Aim of the exercise ::
When you reach the line containing "## 0.1.9-next.0" in the entries below, begin reproducing lines exactly, and stop once the line containing "- @backstage/backend-plugin-api@0.6.8-next.3" is done.

[Stored data entries]
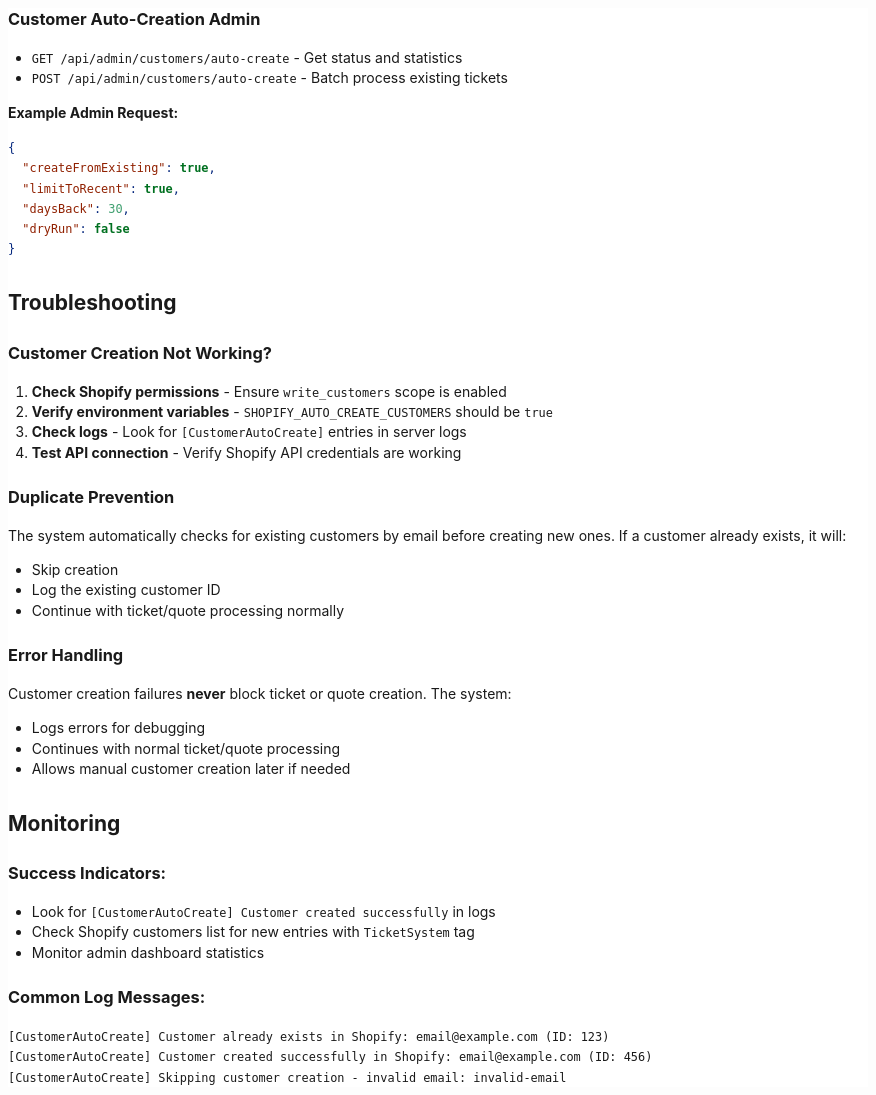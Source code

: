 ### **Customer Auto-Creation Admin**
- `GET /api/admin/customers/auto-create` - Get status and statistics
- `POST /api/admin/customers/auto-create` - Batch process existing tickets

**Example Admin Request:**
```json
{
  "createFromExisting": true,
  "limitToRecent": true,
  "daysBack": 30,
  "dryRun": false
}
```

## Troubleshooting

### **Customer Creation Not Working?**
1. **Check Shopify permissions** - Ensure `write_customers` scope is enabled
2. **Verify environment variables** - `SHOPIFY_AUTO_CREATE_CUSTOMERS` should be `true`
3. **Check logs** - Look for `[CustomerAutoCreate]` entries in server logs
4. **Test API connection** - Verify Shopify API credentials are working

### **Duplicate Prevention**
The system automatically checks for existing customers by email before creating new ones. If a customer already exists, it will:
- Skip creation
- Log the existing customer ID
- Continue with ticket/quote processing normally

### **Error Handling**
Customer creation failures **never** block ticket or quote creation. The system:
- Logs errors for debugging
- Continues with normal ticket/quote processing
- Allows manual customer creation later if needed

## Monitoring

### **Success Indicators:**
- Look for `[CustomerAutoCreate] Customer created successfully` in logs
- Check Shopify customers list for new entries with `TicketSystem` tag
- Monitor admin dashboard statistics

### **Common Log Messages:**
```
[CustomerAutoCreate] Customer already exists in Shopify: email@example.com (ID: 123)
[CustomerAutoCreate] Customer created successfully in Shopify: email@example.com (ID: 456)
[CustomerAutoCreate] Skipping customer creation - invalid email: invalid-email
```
* * *
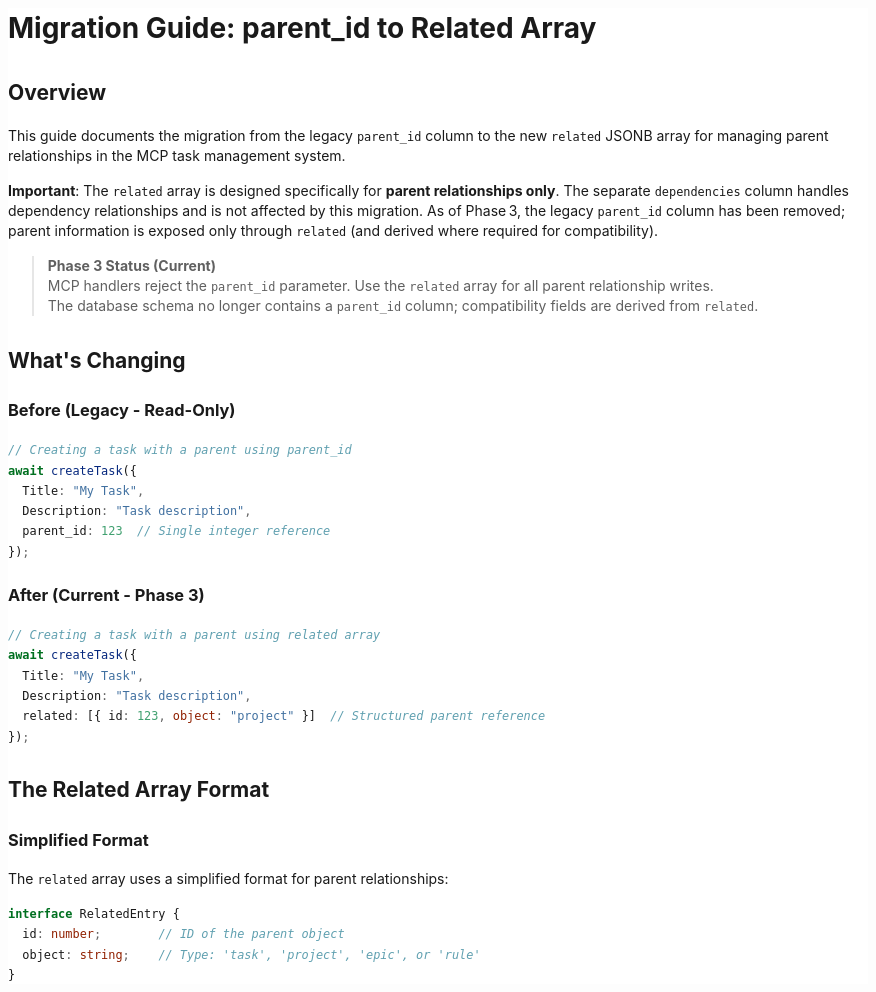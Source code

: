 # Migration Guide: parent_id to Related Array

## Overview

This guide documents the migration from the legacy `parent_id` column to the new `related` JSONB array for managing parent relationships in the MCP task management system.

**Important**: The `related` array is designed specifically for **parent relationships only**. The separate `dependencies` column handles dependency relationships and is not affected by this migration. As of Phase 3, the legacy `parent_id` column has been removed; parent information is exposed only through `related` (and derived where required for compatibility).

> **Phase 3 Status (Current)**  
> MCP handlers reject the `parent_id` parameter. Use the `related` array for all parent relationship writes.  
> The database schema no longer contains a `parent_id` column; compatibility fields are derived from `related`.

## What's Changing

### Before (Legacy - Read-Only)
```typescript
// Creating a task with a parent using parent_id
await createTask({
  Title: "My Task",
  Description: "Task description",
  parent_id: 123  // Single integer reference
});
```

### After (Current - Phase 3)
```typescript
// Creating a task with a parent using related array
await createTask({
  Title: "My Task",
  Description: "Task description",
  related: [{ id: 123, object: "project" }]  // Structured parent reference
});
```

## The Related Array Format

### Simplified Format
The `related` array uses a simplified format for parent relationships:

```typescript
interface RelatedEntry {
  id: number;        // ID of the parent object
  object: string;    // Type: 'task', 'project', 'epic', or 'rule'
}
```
==
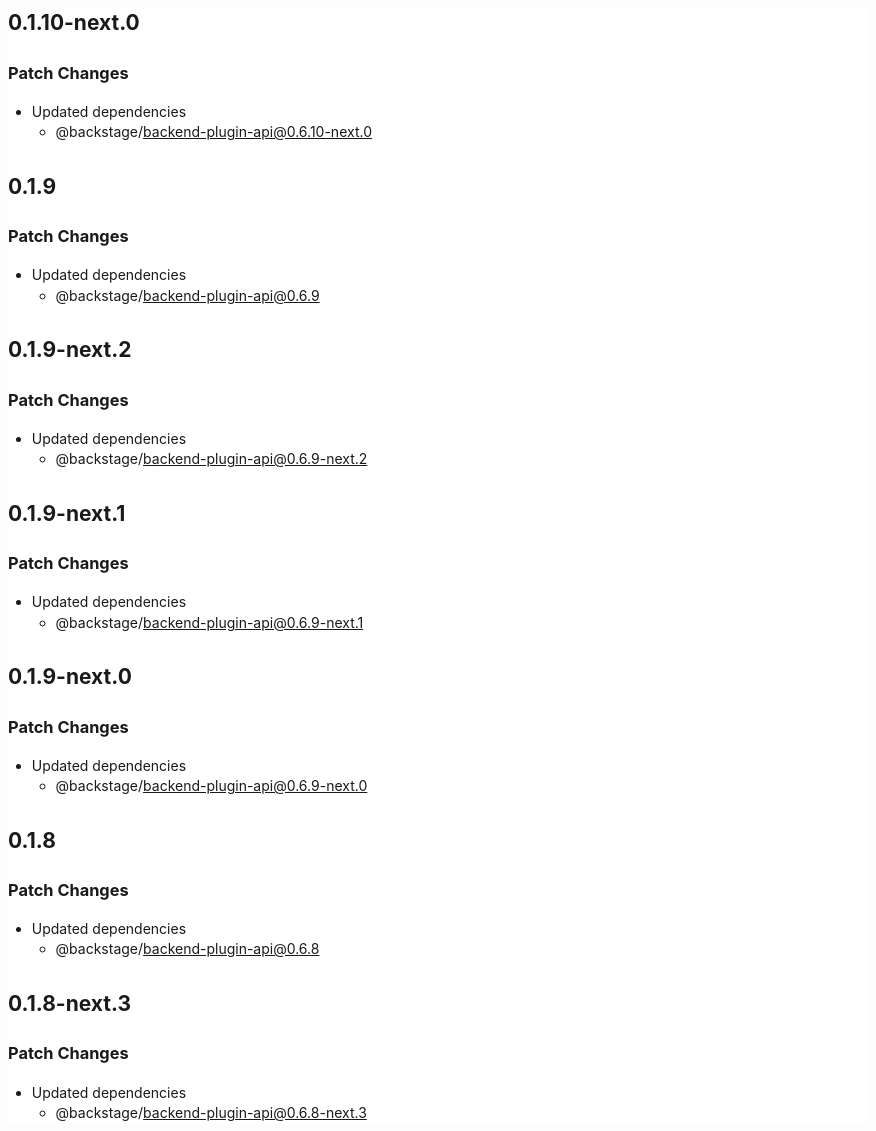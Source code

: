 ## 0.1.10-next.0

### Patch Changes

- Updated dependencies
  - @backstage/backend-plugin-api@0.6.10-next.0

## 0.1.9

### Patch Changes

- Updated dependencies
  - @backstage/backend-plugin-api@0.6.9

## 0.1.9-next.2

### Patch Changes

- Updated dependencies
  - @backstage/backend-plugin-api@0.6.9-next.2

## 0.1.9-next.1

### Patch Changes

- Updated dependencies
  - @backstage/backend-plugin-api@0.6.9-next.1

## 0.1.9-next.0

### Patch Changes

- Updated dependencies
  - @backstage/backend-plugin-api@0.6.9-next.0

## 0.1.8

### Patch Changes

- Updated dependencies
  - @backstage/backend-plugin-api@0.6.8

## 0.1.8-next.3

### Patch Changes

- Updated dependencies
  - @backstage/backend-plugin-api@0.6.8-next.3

Result of this exercise ::
## 0.1.9-next.0

### Patch Changes

- Updated dependencies
  - @backstage/backend-plugin-api@0.6.9-next.0

## 0.1.8

### Patch Changes

- Updated dependencies
  - @backstage/backend-plugin-api@0.6.8

## 0.1.8-next.3

### Patch Changes

- Updated dependencies
  - @backstage/backend-plugin-api@0.6.8-next.3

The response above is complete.